A fala ganha peso quando se olha para a reputação histórica da marca, que produziu seu primeiro V8 flathead em 1932 e construiu uma imagem ligada a esse tipo de motor.
Hoje, a prateleira de V8 da Ford vai do 5,0 litros Coyote usado no Mustang e na F-150 topo de linha até os 6,8 litros e 7,3 litros Godzilla da família Super Duty.
Ao mesmo tempo, regulações de emissões mais apertadas na Europa e na América do Norte ajudam a explicar por que o EcoBoost V6 aparece com mais frequência em vários modelos.
Mesmo assim, o contexto de mercado começa a mudar, com demanda por EVs desacelerando e a abertura de espaço para motores maiores em alguns cenários regulatórios.
O texto cita que a BMW lançou a nova geração do M5 com V8 biturbo 4,4 litros apoiado por sistema híbrido plug-in, mostrando um caminho para manter desempenho.
Também aparece a especulação de que a Stellantis poderia ressuscitar o HEMI V8 para posicionar acima do seis-em-linha Hurricane na linha do Dodge Charger.
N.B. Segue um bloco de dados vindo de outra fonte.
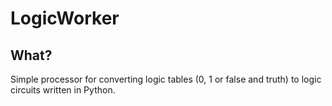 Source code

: # LogicWorker
## What?
Simple processor for converting logic tables (0, 1 or false and truth) to logic circuits written in Python.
Até a Ineos deixou escapar que um Grenadier com V8 pode estar no horizonte para enfrentar o Mercedes-AMG G63, que segue à venda com V8 biturbo 4,0 litros.
Diante desse cenário, não soa absurdo imaginar a Ford usando tecnologia PHEV para manter seus V8 vivos, ainda mais por já ter experiência com Ranger e Escape híbridos plug-in.